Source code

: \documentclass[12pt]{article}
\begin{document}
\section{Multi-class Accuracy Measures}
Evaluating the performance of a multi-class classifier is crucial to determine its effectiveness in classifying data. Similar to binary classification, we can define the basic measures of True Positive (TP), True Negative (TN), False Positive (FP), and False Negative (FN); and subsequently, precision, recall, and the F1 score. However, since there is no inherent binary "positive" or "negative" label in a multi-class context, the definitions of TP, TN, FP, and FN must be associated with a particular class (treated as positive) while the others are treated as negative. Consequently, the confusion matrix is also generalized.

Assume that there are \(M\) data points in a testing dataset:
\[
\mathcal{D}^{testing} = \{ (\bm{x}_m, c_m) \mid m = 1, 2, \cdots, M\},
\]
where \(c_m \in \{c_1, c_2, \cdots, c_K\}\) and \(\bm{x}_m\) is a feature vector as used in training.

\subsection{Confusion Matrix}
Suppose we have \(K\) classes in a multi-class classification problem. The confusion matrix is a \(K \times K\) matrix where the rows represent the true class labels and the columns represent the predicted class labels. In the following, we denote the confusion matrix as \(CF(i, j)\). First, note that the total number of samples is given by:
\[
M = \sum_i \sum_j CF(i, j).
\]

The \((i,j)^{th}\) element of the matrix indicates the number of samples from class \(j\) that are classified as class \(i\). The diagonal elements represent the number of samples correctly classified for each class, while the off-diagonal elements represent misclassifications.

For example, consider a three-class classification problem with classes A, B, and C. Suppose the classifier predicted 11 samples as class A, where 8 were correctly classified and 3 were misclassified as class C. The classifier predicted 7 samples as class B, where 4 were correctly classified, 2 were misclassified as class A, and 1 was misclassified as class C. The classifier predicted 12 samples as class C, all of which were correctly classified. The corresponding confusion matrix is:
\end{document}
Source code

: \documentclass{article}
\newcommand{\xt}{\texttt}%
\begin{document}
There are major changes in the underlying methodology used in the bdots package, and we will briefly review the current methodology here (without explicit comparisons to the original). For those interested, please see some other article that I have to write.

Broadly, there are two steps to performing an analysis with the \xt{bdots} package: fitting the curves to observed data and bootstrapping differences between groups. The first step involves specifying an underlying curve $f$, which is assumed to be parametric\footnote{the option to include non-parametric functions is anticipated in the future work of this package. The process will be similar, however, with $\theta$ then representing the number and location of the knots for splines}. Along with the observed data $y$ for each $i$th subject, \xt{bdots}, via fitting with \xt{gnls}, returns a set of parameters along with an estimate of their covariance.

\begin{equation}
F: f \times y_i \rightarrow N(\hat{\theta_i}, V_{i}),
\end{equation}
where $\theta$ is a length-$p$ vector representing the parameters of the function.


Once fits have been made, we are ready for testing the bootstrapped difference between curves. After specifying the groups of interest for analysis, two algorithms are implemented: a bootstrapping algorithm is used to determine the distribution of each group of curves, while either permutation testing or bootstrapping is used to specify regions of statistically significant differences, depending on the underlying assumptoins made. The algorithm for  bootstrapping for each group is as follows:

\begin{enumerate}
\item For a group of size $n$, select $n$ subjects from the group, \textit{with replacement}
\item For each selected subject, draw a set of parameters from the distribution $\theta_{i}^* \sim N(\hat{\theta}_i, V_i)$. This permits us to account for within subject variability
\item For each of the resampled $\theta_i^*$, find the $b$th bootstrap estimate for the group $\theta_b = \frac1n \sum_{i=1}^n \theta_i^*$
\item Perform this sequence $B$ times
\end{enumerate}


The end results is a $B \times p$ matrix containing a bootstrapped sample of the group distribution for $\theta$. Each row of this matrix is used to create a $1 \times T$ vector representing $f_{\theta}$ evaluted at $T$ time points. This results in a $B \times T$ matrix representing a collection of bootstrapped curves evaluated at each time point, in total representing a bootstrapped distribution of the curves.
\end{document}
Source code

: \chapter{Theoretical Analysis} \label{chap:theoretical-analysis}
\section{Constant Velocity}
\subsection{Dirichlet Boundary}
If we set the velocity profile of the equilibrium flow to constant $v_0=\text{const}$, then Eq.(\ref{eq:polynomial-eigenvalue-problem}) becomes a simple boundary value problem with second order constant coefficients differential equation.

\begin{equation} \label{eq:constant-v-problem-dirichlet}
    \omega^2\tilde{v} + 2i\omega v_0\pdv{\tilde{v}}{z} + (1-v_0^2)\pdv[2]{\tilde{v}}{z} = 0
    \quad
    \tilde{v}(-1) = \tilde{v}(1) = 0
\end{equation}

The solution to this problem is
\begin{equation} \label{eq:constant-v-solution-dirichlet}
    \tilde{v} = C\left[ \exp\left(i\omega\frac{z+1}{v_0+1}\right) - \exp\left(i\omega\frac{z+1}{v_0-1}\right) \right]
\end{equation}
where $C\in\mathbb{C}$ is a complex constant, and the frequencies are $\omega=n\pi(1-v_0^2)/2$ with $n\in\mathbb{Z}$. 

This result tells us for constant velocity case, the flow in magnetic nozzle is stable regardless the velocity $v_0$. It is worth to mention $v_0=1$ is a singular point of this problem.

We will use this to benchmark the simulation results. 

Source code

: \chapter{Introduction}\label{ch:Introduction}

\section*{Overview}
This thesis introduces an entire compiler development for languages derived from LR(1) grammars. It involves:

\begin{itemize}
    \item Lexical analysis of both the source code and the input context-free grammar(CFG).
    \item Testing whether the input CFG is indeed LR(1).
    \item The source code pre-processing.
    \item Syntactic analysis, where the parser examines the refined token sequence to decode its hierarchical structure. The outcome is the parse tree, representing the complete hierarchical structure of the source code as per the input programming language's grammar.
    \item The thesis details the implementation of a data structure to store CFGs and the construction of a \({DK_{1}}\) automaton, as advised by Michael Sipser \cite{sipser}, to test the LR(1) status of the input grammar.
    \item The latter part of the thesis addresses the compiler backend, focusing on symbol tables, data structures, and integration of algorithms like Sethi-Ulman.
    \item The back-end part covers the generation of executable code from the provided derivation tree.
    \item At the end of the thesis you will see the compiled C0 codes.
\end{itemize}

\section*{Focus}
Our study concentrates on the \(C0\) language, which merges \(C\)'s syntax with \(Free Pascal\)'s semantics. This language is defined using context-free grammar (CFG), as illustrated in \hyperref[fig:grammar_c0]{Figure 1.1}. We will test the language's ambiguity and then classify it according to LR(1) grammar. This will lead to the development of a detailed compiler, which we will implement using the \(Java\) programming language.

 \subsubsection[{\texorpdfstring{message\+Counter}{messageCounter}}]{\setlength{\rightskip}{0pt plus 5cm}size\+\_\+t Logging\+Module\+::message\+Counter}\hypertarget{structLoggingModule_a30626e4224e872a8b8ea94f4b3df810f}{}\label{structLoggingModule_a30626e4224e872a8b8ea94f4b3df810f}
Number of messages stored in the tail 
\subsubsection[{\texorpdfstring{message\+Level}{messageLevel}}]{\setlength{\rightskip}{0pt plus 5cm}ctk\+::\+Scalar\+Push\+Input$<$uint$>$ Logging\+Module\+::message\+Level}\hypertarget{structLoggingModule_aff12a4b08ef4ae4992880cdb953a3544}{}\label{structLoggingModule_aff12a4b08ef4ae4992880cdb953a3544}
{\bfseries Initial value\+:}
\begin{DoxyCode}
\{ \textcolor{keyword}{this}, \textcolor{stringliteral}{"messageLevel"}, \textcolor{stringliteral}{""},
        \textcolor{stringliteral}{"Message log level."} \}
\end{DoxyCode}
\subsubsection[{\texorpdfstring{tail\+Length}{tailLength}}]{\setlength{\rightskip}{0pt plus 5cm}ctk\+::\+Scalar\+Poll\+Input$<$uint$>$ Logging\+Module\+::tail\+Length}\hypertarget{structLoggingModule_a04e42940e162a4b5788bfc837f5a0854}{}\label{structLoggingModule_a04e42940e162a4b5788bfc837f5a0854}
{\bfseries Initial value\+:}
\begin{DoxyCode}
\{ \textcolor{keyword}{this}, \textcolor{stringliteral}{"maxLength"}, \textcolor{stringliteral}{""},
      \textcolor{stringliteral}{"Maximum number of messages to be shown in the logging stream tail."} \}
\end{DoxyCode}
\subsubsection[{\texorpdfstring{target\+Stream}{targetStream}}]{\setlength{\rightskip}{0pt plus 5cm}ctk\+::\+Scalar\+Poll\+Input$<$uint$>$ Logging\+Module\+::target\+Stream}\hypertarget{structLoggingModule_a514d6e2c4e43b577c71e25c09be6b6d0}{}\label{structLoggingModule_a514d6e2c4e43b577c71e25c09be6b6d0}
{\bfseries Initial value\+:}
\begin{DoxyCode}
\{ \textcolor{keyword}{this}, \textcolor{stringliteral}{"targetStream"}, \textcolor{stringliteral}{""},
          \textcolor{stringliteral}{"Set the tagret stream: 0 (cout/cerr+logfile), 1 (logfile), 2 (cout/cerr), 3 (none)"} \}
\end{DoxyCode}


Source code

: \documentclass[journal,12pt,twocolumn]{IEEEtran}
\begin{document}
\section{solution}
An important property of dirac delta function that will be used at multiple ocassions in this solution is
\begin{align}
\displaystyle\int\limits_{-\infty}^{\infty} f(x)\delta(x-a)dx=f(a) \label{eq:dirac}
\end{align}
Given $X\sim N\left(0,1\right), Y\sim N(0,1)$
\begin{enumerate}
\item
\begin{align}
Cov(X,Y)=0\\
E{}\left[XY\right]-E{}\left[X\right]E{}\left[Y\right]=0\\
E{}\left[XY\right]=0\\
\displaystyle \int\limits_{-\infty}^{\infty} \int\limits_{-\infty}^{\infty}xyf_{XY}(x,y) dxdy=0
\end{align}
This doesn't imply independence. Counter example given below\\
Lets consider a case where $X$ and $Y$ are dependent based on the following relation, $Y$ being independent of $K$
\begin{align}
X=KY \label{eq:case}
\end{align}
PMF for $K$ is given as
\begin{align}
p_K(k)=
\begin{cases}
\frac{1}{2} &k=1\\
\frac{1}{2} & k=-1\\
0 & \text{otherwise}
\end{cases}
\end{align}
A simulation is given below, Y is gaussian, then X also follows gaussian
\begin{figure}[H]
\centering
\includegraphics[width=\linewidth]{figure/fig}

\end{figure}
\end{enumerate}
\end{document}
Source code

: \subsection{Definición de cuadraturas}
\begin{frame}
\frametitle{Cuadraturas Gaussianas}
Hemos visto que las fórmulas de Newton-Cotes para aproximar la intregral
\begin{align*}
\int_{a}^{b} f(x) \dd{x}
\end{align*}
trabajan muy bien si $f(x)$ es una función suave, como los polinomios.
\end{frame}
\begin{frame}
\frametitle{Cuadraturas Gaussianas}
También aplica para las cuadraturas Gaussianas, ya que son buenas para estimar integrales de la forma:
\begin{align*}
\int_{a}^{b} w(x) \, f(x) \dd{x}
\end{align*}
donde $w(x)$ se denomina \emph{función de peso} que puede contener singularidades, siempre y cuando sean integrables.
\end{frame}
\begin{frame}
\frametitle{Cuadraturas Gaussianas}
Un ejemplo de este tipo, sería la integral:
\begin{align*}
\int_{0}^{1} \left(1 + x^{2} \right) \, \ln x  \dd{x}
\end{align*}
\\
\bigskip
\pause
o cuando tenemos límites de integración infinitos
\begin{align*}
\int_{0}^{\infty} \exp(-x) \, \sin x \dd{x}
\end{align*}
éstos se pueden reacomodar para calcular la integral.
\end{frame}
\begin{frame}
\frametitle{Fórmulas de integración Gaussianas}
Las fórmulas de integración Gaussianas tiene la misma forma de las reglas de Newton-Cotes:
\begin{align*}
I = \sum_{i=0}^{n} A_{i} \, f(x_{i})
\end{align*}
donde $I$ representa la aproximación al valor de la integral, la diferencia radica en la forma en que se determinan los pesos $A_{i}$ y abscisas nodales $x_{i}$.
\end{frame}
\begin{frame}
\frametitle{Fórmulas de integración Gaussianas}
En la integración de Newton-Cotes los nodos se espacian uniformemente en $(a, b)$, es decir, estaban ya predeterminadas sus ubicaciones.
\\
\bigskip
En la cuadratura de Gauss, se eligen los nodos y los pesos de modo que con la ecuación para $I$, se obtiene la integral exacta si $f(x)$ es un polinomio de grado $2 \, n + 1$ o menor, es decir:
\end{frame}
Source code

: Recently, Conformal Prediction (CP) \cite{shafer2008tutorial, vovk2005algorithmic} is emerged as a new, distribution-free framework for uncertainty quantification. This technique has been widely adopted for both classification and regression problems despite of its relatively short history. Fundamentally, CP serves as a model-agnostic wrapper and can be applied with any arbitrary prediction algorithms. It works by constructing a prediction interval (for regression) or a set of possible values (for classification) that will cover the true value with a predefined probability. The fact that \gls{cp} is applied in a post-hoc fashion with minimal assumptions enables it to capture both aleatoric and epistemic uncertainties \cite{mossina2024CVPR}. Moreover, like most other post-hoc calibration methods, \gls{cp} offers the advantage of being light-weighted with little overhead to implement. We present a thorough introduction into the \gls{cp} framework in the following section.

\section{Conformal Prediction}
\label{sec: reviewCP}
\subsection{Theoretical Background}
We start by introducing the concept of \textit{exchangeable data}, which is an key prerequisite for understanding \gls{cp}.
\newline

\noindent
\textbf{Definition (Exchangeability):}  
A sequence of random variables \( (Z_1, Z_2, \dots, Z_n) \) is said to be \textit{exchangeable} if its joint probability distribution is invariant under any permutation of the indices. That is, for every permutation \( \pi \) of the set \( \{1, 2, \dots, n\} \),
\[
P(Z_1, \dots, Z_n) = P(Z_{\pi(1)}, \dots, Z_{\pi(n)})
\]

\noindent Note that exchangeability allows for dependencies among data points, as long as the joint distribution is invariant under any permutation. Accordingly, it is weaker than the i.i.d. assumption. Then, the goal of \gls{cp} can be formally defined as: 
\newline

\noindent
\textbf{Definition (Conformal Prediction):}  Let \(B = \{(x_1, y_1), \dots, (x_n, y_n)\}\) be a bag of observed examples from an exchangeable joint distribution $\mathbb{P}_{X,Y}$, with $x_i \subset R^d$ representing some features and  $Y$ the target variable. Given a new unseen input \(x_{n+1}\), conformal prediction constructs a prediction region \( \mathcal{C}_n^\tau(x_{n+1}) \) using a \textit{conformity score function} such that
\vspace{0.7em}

——————————

■ REQUIRED WORK
Which lines of the records above contain the word "messages"? Report each one in full.

■ EXERCISE SOLUTION
Number of messages stored in the tail 
      \textcolor{stringliteral}{"Maximum number of messages to be shown in the logging stream tail."} \}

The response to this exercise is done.